=== Data extracted from a collection ===
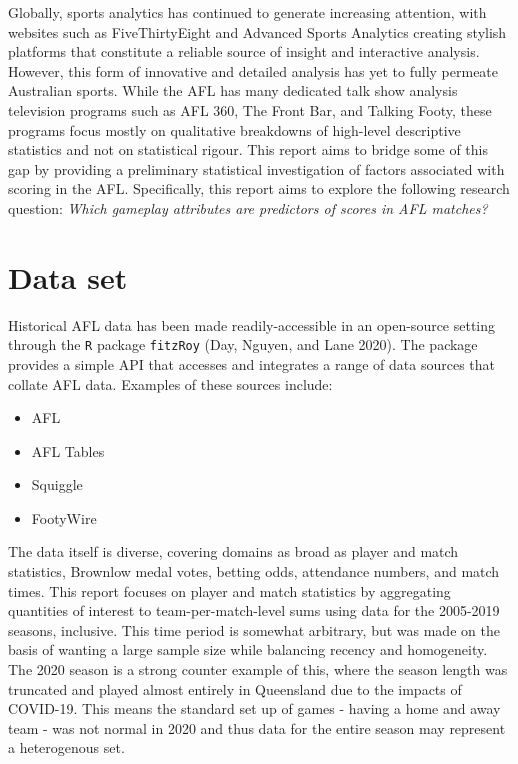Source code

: \documentclass{article}
\begin{document}
Globally, sports analytics has continued to generate increasing attention, with websites such as FiveThirtyEight and Advanced Sports Analytics creating stylish platforms that constitute a reliable source of insight and interactive analysis. However, this form of innovative and detailed analysis has yet to fully permeate Australian sports. While the AFL has many dedicated talk show analysis television programs such as AFL 360, The Front Bar, and Talking Footy, these programs focus mostly on qualitative breakdowns of high-level descriptive statistics and not on statistical rigour. This report aims to bridge some of this gap by providing a preliminary statistical investigation of factors associated with scoring in the AFL. Specifically, this report aims to explore the following research question: \emph{Which gameplay attributes are predictors of scores in AFL matches?}

\hypertarget{data-set}{%
\section{Data set}\label{data-set}}

Historical AFL data has been made readily-accessible in an open-source setting through the \texttt{R} package \texttt{fitzRoy} (Day, Nguyen, and Lane 2020). The package provides a simple API that accesses and integrates a range of data sources that collate AFL data. Examples of these sources include:

\begin{itemize}
  \item{AFL}
  \item{AFL Tables}
  \item{Squiggle}
  \item{FootyWire}
\end{itemize}

The data itself is diverse, covering domains as broad as player and match statistics, Brownlow medal votes, betting odds, attendance numbers, and match times. This report focuses on player and match statistics by aggregating quantities of interest to team-per-match-level sums using data for the 2005-2019 seasons, inclusive. This time period is somewhat arbitrary, but was made on the basis of wanting a large sample size while balancing recency and homogeneity. The 2020 season is a strong counter example of this, where the season length was truncated and played almost entirely in Queensland due to the impacts of COVID-19. This means the standard set up of games - having a home and away team - was not normal in 2020 and thus data for the entire season may represent a heterogenous set.
\end{document}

=== Assignment ===
Each record should be quoted exactly, with the images omitted.

=== Written answer ===
Source code

: \documentclass{article}
\begin{document}
Globally, sports analytics has continued to generate increasing attention, with websites such as FiveThirtyEight and Advanced Sports Analytics creating stylish platforms that constitute a reliable source of insight and interactive analysis. However, this form of innovative and detailed analysis has yet to fully permeate Australian sports. While the AFL has many dedicated talk show analysis television programs such as AFL 360, The Front Bar, and Talking Footy, these programs focus mostly on qualitative breakdowns of high-level descriptive statistics and not on statistical rigour. This report aims to bridge some of this gap by providing a preliminary statistical investigation of factors associated with scoring in the AFL. Specifically, this report aims to explore the following research question: \emph{Which gameplay attributes are predictors of scores in AFL matches?}

\hypertarget{data-set}{%
\section{Data set}\label{data-set}}

Historical AFL data has been made readily-accessible in an open-source setting through the \texttt{R} package \texttt{fitzRoy} (Day, Nguyen, and Lane 2020). The package provides a simple API that accesses and integrates a range of data sources that collate AFL data. Examples of these sources include:

\begin{itemize}
  \item{AFL}
  \item{AFL Tables}
  \item{Squiggle}
  \item{FootyWire}
\end{itemize}

The data itself is diverse, covering domains as broad as player and match statistics, Brownlow medal votes, betting odds, attendance numbers, and match times. This report focuses on player and match statistics by aggregating quantities of interest to team-per-match-level sums using data for the 2005-2019 seasons, inclusive. This time period is somewhat arbitrary, but was made on the basis of wanting a large sample size while balancing recency and homogeneity. The 2020 season is a strong counter example of this, where the season length was truncated and played almost entirely in Queensland due to the impacts of COVID-19. This means the standard set up of games - having a home and away team - was not normal in 2020 and thus data for the entire season may represent a heterogenous set.
\end{document}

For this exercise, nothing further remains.